> What is needed
Beginning with the first line, retype exactly the records below up to and including the line with "from the 2010–11"; pictures do not belong in the copy.

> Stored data
══════════

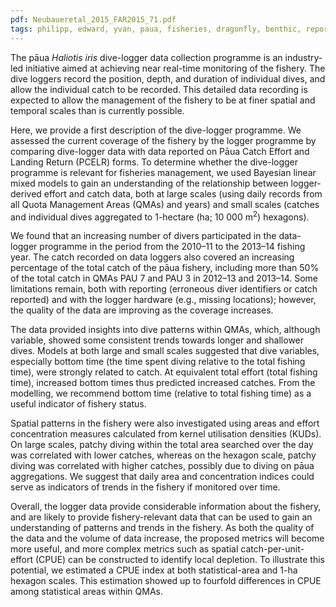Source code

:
```yaml
---
pdf: Neubaueretal_2015_FAR2015_71.pdf
tags: philipp, edward, yvan, paua, fisheries, dragonfly, benthic, report, bayesian
---
```


The pāua *Haliotis iris* dive-logger data collection programme is an industry-led initiative aimed at achieving
near real-time monitoring of the fishery. The dive loggers record the position, depth, and duration of
individual dives, and allow the individual catch to be recorded. This detailed data recording is expected
to allow the management of the fishery to be at finer spatial and temporal scales than is currently possible.

Here, we provide a first description of the dive-logger programme. We assessed the current coverage of
the fishery by the logger programme by comparing dive-logger data with data reported on Pāua Catch
Effort and Landing Return (PCELR) forms. To determine whether the dive-logger programme is relevant
for fisheries management, we used Bayesian linear mixed models to gain an understanding of the relationship
between logger-derived effort and catch data, both at large scales (using daily records from all
Quota Management Areas (QMAs) and years) and small scales (catches and individual dives aggregated
to 1-hectare (ha; 10 000 m<sup>2</sup>) hexagons).

We found that an increasing number of divers participated in the data-logger programme in the period
from the 2010–11 to the 2013–14 fishing year. The catch recorded on data loggers also covered an
increasing percentage of the total catch of the pāua fishery, including more than 50% of the total catch
in QMAs PAU 7 and PAU 3 in 2012–13 and 2013–14. Some limitations remain, both with reporting
(erroneous diver identifiers or catch reported) and with the logger hardware (e.g., missing locations);
however, the quality of the data are improving as the coverage increases.

The data provided insights into dive patterns within QMAs, which, although variable, showed some
consistent trends towards longer and shallower dives. Models at both large and small scales suggested
that dive variables, especially bottom time (the time spent diving relative to the total fishing time), were
strongly related to catch. At equivalent total effort (total fishing time), increased bottom times thus
predicted increased catches. From the modelling, we recommend bottom time (relative to total fishing
time) as a useful indicator of fishery status.

Spatial patterns in the fishery were also investigated using areas and effort concentration measures calculated
from kernel utilisation densities (KUDs). On large scales, patchy diving within the total area
searched over the day was correlated with lower catches, whereas on the hexagon scale, patchy diving
was correlated with higher catches, possibly due to diving on pāua aggregations. We suggest that daily
area and concentration indices could serve as indicators of trends in the fishery if monitored over time.

Overall, the logger data provide considerable information about the fishery, and are likely to provide
fishery-relevant data that can be used to gain an understanding of patterns and trends in the fishery. As
both the quality of the data and the volume of data increase, the proposed metrics will become more
useful, and more complex metrics such as spatial catch-per-unit-effort (CPUE) can be constructed to
identify local depletion. To illustrate this potential, we estimated a CPUE index at both statistical-area
and 1-ha hexagon scales. This estimation showed up to fourfold differences in CPUE among statistical
areas within QMAs.
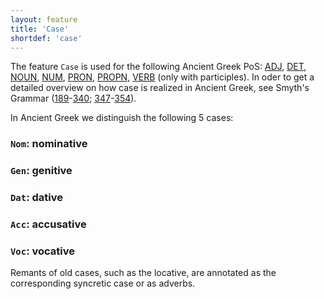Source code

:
 ```yaml
---
layout: feature
title: 'Case'
shortdef: 'case'
---
```


The feature `Case` is used for the following Ancient Greek PoS: 
<a href="http://universaldependencies.github.io/docs/grc/pos/ADJ.html" target="_blank">ADJ</a>, <a href="http://universaldependencies.github.io/docs/grc/pos/DET.html" target="_blank">DET</a>,  <a href="http://universaldependencies.github.io/docs/grc/pos/NOUN.html" target="_blank">NOUN</a>,  <a href="http://universaldependencies.github.io/docs/grc/pos/NUM.html" target="_blank">NUM</a>, <a href="http://universaldependencies.github.io/docs/grc/pos/PRON.html" target="_blank">PRON</a>, <a href="http://universaldependencies.github.io/docs/grc/pos/PROPN.html" target="_blank">PROPN</a>, <a href="http://universaldependencies.github.io/docs/grc/pos/VERB.html" target="_blank">VERB</a> (only with participles). In oder to get a detailed overview on how case is realized in Ancient Greek, see Smyth's Grammar (<a href="http://www.perseus.tufts.edu/hopper/text?doc=Smyth+grammar+189&fromdoc=Perseus%3Atext%3A1999.04.0007" target="_blank">189</a>-<a href="http://www.perseus.tufts.edu/hopper/text?doc=Smyth+grammar+340&fromdoc=Perseus%3Atext%3A1999.04.0007" target="_blank">340</a>; <a href="http://www.perseus.tufts.edu/hopper/text?doc=Smyth+grammar+347&fromdoc=Perseus%3Atext%3A1999.04.0007" target="_blank">347</a>-<a href="http://www.perseus.tufts.edu/hopper/text?doc=Smyth+grammar+354&fromdoc=Perseus%3Atext%3A1999.04.0007" target="_blank">354</a>).

In Ancient Greek we distinguish the following 5 cases:

### `Nom`: nominative  

### `Gen`: genitive

### `Dat`: dative

### `Acc`: accusative

### `Voc`: vocative

Remants of old cases, such as the locative, are annotated as the corresponding syncretic case or as adverbs. 
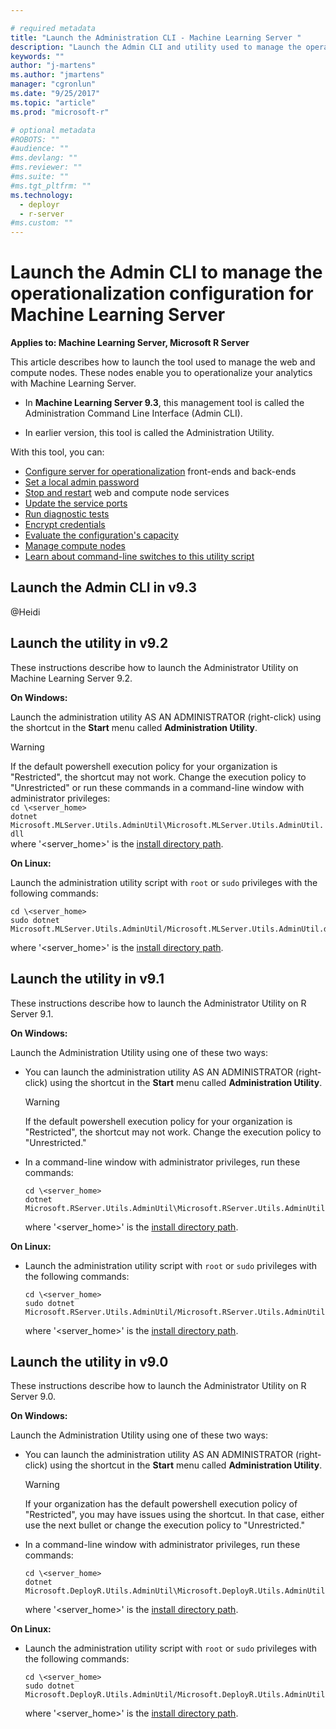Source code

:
 ```yaml
---

# required metadata
title: "Launch the Administration CLI - Machine Learning Server "
description: "Launch the Admin CLI and utility used to manage the operationalization configuration for Machine Learning Server"
keywords: ""
author: "j-martens"
ms.author: "jmartens"
manager: "cgronlun"
ms.date: "9/25/2017"
ms.topic: "article"
ms.prod: "microsoft-r"

# optional metadata
#ROBOTS: ""
#audience: ""
#ms.devlang: ""
#ms.reviewer: ""
#ms.suite: ""
#ms.tgt_pltfrm: ""
ms.technology: 
  - deployr
  - r-server
#ms.custom: ""
---
```


# Launch the Admin CLI to manage the operationalization configuration for Machine Learning Server

**Applies to:  Machine Learning Server, Microsoft R Server**

This article describes how to launch the tool used to manage the web and compute nodes. These nodes enable you to operationalize your analytics with Machine Learning Server.

+ In **Machine Learning Server 9.3**, this management tool is called the Administration Command Line Interface (Admin CLI).

+ In earlier version, this tool is called the Administration Utility.

With this tool, you can:
+ [Configure server for operationalization](configure-start-for-administrators.md#configure-server-for-operationalization) front-ends and back-ends     
+ [Set a local admin password](#admin-password)     
+ [Stop and restart](#startstop) web and compute node services     
+ [Update the service ports](#ports)     
+ [Run diagnostic tests](configure-run-diagnostics.md)     
+ [Encrypt credentials](#encrypt)     
+ [Evaluate the configuration's capacity](configure-evaluate-capacity.md)     
+ [Manage compute nodes](#uris)     
+ [Learn about command-line switches to this utility script](#switch)     


<a name="93"></a>

## Launch the Admin CLI in v9.3

@Heidi

## Launch the utility in v9.2

These instructions describe how to launch the Administrator Utility on Machine Learning Server 9.2.

**On Windows:**

Launch the administration utility AS AN ADMINISTRATOR (right-click) using the shortcut in the **Start** menu called **Administration Utility**.

>[!Warning]
>If the default powershell execution policy for your organization is "Restricted", the shortcut may not work. Change the execution policy to "Unrestricted" or run these commands in a command-line window with administrator privileges:<br/>`cd \<server_home>`<br/>`dotnet Microsoft.MLServer.Utils.AdminUtil\Microsoft.MLServer.Utils.AdminUtil.dll`<br/>where '\<server_home>' is the [install directory path](../operationalize/configure-find-admin-configuration-file.md).  

**On Linux:**

Launch the administration utility script with `root` or `sudo` privileges with the following commands:
```
cd \<server_home>
sudo dotnet Microsoft.MLServer.Utils.AdminUtil/Microsoft.MLServer.Utils.AdminUtil.dll
``` 
where '\<server_home>' is the [install directory path](../operationalize/configure-find-admin-configuration-file.md).


## Launch the utility in v9.1

These instructions describe how to launch the Administrator Utility on R Server 9.1.

**On Windows:**

Launch the Administration Utility using one of these two ways:
+ You can launch the administration utility AS AN ADMINISTRATOR (right-click) using the shortcut in the **Start** menu called **Administration Utility**.

  >[!Warning]
  >If the default powershell execution policy for your organization is "Restricted", the shortcut may not work. Change the execution policy to "Unrestricted." 

+ In a command-line window with administrator privileges, run these commands:
  ```
  cd \<server_home>
  dotnet Microsoft.RServer.Utils.AdminUtil\Microsoft.RServer.Utils.AdminUtil.dll
  ```
  where '\<server_home>' is the [install directory path](../operationalize/configure-find-admin-configuration-file.md).  

**On Linux:**

+ Launch the administration utility script with `root` or `sudo` privileges with the following commands:
  ```
  cd \<server_home>
  sudo dotnet Microsoft.RServer.Utils.AdminUtil/Microsoft.RServer.Utils.AdminUtil.dll
  ``` 
  where '\<server_home>' is the [install directory path](../operationalize/configure-find-admin-configuration-file.md).

## Launch the utility in v9.0

These instructions describe how to launch the Administrator Utility on R Server 9.0.

**On Windows:**

Launch the Administration Utility using one of these two ways:
+ You can launch the administration utility AS AN ADMINISTRATOR (right-click) using the shortcut in the **Start** menu called **Administration Utility**.

  >[!Warning]
  >If your organization has the default powershell execution policy of "Restricted", you may have issues using the shortcut. In that case, either use the next bullet or change the execution policy to "Unrestricted." 

+ In a command-line window with administrator privileges, run these commands:
  ```
  cd \<server_home>
  dotnet Microsoft.DeployR.Utils.AdminUtil\Microsoft.DeployR.Utils.AdminUtil.dll
  ```
  where '\<server_home>' is the [install directory path](../operationalize/configure-find-admin-configuration-file.md).  

**On Linux:**

+ Launch the administration utility script with `root` or `sudo` privileges with the following commands:
  ```
  cd \<server_home>
  sudo dotnet Microsoft.DeployR.Utils.AdminUtil/Microsoft.DeployR.Utils.AdminUtil.dll
  ``` 
  where '\<server_home>' is the [install directory path](../operationalize/configure-find-admin-configuration-file.md).
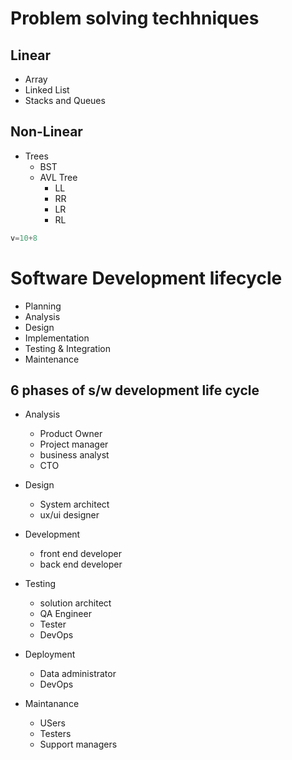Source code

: # Problem solving techhniques

## Linear 
- Array
- Linked List
- Stacks and Queues

## Non-Linear
- Trees
  - BST
  - AVL Tree
    - LL
    - RR
    - LR
    - RL



``` python 
v=10+8
```

# Software Development lifecycle
- Planning
- Analysis
- Design
- Implementation
- Testing & Integration
- Maintenance

## 6 phases of s/w development life cycle
- Analysis
  - Product Owner
  - Project manager
  - business analyst
  - CTO

- Design
  - System architect
  - ux/ui designer

- Development
  - front end developer
  - back end developer

- Testing
  - solution architect
  - QA Engineer
  - Tester
  - DevOps

- Deployment
  - Data administrator
  - DevOps

- Maintanance
  - USers
  - Testers
  - Support managers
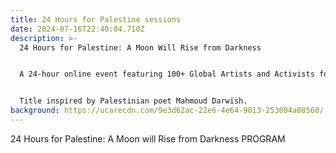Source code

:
 ```yaml
---
title: 24 Hours for Palestine sessions
date: 2024-07-16T22:40:04.710Z
description: >-
  24 Hours for Palestine: A Moon Will Rise from Darkness


  A 24-hour online event featuring 100+ Global Artists and Activists for a Free Palestine, including performances and presentations honoring the Palestinian people and their steadfastness in the face of genocide, and discussions of how to build solidarity in the global movement for Palestinian liberation.


  Title inspired by Palestinian poet Mahmoud Darwish. 
background: https://ucarecdn.com/9e3d62ac-22e6-4e64-9013-253004a08560/
---
```

24 Hours for Palestine: A Moon will Rise from Darkness 
PROGRAM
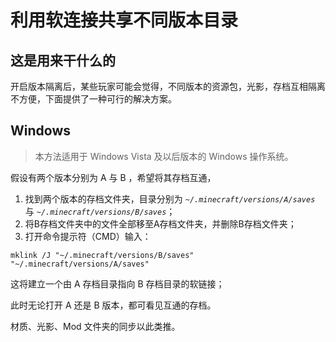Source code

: # 利用软连接共享不同版本目录

## 这是用来干什么的

开启版本隔离后，某些玩家可能会觉得，不同版本的资源包，光影，存档互相隔离不方便，下面提供了一种可行的解决方案。

## Windows

> 本方法适用于 Windows Vista 及以后版本的 Windows 操作系统。

假设有两个版本分别为 A 与 B ，希望将其存档互通，

1. 找到两个版本的存档文件夹，目录分别为 *`~/.minecraft/versions/A/saves`* 与  *`~/.minecraft/versions/B/saves`*；
2. 将B存档文件夹中的文件全部移至A存档文件夹，并删除B存档文件夹；
3. 打开命令提示符（CMD）输入：

```shell
mklink /J "~/.minecraft/versions/B/saves" "~/.minecraft/versions/A/saves"
```

这将建立一个由 A 存档目录指向 B 存档目录的软链接；

此时无论打开 A 还是 B 版本，都可看见互通的存档。

材质、光影、Mod 文件夹的同步以此类推。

══════════

> Exercise response
Source code

:
```yaml
---
pdf: Neubaueretal_2015_FAR2015_71.pdf
tags: philipp, edward, yvan, paua, fisheries, dragonfly, benthic, report, bayesian
---
```


The pāua *Haliotis iris* dive-logger data collection programme is an industry-led initiative aimed at achieving
near real-time monitoring of the fishery. The dive loggers record the position, depth, and duration of
individual dives, and allow the individual catch to be recorded. This detailed data recording is expected
to allow the management of the fishery to be at finer spatial and temporal scales than is currently possible.

Here, we provide a first description of the dive-logger programme. We assessed the current coverage of
the fishery by the logger programme by comparing dive-logger data with data reported on Pāua Catch
Effort and Landing Return (PCELR) forms. To determine whether the dive-logger programme is relevant
for fisheries management, we used Bayesian linear mixed models to gain an understanding of the relationship
between logger-derived effort and catch data, both at large scales (using daily records from all
Quota Management Areas (QMAs) and years) and small scales (catches and individual dives aggregated
to 1-hectare (ha; 10 000 m<sup>2</sup>) hexagons).

We found that an increasing number of divers participated in the data-logger programme in the period
from the 2010–11 to the 2013–14 fishing year. The catch recorded on data loggers also covered an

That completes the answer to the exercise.